## DATA RECORDS
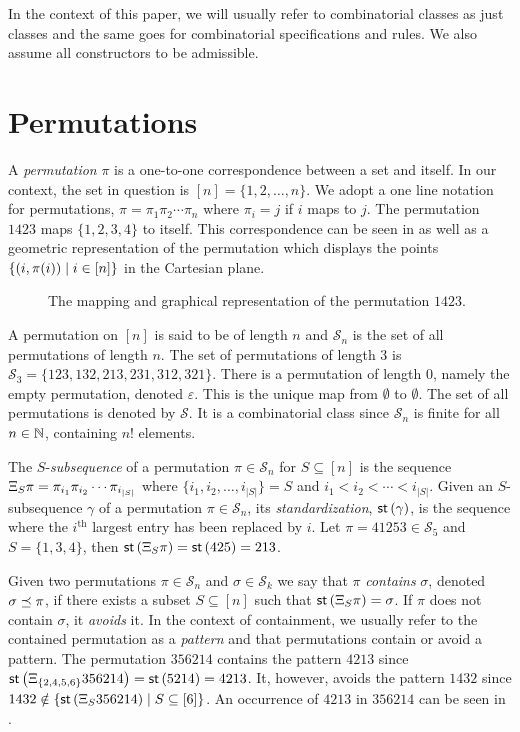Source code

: In the context of this paper, we will usually refer to combinatorial classes as just classes and the same goes for combinatorial specifications and rules. We also assume all constructors to be admissible.

\section{Permutations\label{sec:permutations}}
A \emph{permutation} $\pi$ is a one-to-one correspondence between a set and itself. In our context, the set in question is $[n] = \{1,2,\dotsc,n\}$. We adopt a one line notation for permutations, $\pi = \pi_1 \pi_2 \dotsm \pi_n$ where $\pi_i = j$ if $i$ maps to $j$. The permutation $1423$ maps $\{1,2,3,4\}$ to itself. This correspondence can be seen in  as well as a geometric representation of the permutation which displays the points $\left\{(i,\pi(i)) \mid i \in [n]\right\}$ in the Cartesian plane.

\begin{figure}[ht!]
    \centering
    
    \caption{The mapping and graphical representation of the permutation $1423$.}
    \label{fig:perm_example}
\end{figure}

A permutation on $[n]$ is said to be of length $n$ and $\mathcal{S}_n$ is the set of all permutations of length $n$. The set of permutations of length 3 is $\mathcal{S}_3 = \{123,132,213,231,312,321\}$. There is a permutation of length $0$, namely the empty permutation, denoted $\varepsilon$. This is the unique map from $\emptyset$ to $\emptyset$. The set of all permutations is denoted by $\mathcal{S}$. It is a combinatorial class since $\mathcal{S}_n$ is finite for all $n\in\mathbb{N}$, containing $n!$ elements.

The $S$-\emph{subsequence} of a permutation $\pi \in \mathcal{S}_n$ for $S\subseteq [n]$ is the sequence $\Xi_{S}\pi=\pi_{i_1}\pi_{i_2}\dotsb \pi_{i_{|S|}}$  where $\{i_1,i_2,\dotsc,i_{|S|}\} = S$ and $i_1 < i_2 < \dotsb < i_{|S|}$. Given an $S$-subsequence $\gamma$ of a permutation $\pi \in \mathcal{S}_n$, its \emph{standardization}, $\textsf{st}\left(\gamma\right)$, is the sequence where the $i^\text{th}$ largest entry has been replaced by $i$. Let $\pi = 41253 \in \mathcal{S}_5$ and $S=\{1,3,4\}$, then $\textsf{st}\left(\Xi_{S}\pi\right) = \textsf{st}\left(425\right) = 213$.

Given two permutations $\pi \in \mathcal{S}_n$ and $\sigma \in \mathcal{S}_k$ we say that $\pi$ \emph{contains} $\sigma$, denoted $\sigma \preceq \pi$, if there exists a subset $S \subseteq [n]$ such that $\textsf{st}\left(\Xi_{S}\pi\right) = \sigma$. If $\pi$ does not contain $\sigma$, it \emph{avoids} it. In the context of containment, we usually refer to the contained permutation as a \emph{pattern} and that permutations contain or avoid a pattern. The permutation $356214$ contains the pattern $4213$ since $\textsf{st}\left(\Xi_{\{2, 4, 5, 6\}}356214\right) = \textsf{st}\left(5214\right) = 4213$. It, however, avoids the pattern $1432$ since $1432 \notin \left\{\textsf{st}\left(\Xi_{S}356214\right) \mid S \subseteq [6]\right\}$. An occurrence of $4213$ in $356214$ can be seen in .

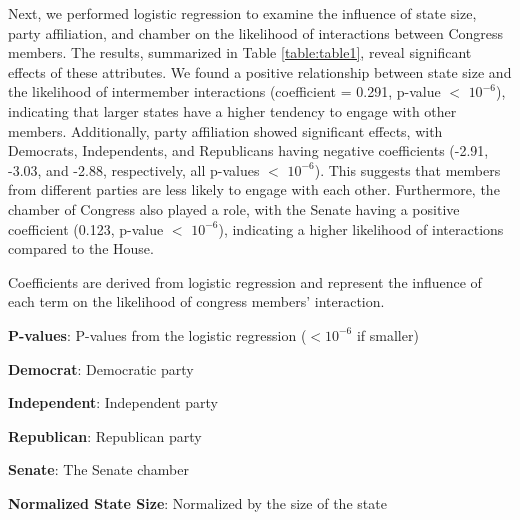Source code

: \documentclass[11pt]{article}
\begin{document}
Next, we performed logistic regression to examine the influence of state size, party affiliation, and chamber on the likelihood of interactions between Congress members. The results, summarized in Table \ref{table:table1}, reveal significant effects of these attributes. We found a positive relationship between state size and the likelihood of intermember interactions (coefficient = 0.291, p-value $<$ $10^{-6}$), indicating that larger states have a higher tendency to engage with other members. Additionally, party affiliation showed significant effects, with Democrats, Independents, and Republicans having negative coefficients (-2.91, -3.03, and -2.88, respectively, all p-values $<$ $10^{-6}$). This suggests that members from different parties are less likely to engage with each other. Furthermore, the chamber of Congress also played a role, with the Senate having a positive coefficient (0.123, p-value $<$ $10^{-6}$), indicating a higher likelihood of interactions compared to the House.

\begin{table}[h]
\caption{Logistic regression results for the influence of state size, party, and chamber on interactions.}
\label{table:table1}
\begin{threeparttable}
\renewcommand{\TPTminimum}{\linewidth}
\begin{tablenotes}
\footnotesize
\item Coefficients are derived from logistic regression and represent the influence of each term on the likelihood of congress members' interaction.
\item \textbf{P-values}: P-values from the logistic regression ($<$$10^{-6}$ if smaller)
\item \textbf{Democrat}: Democratic party
\item \textbf{Independent}: Independent party
\item \textbf{Republican}: Republican party
\item \textbf{Senate}: The Senate chamber
\item \textbf{Normalized State Size}: Normalized by the size of the state
\end{tablenotes}
\end{threeparttable}
\end{table}
\end{document}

## WHAT THE TASK ASKS
State how many lines in the records above contain the word "threeparttable", giving only the number.

## WRITTEN ANSWER
2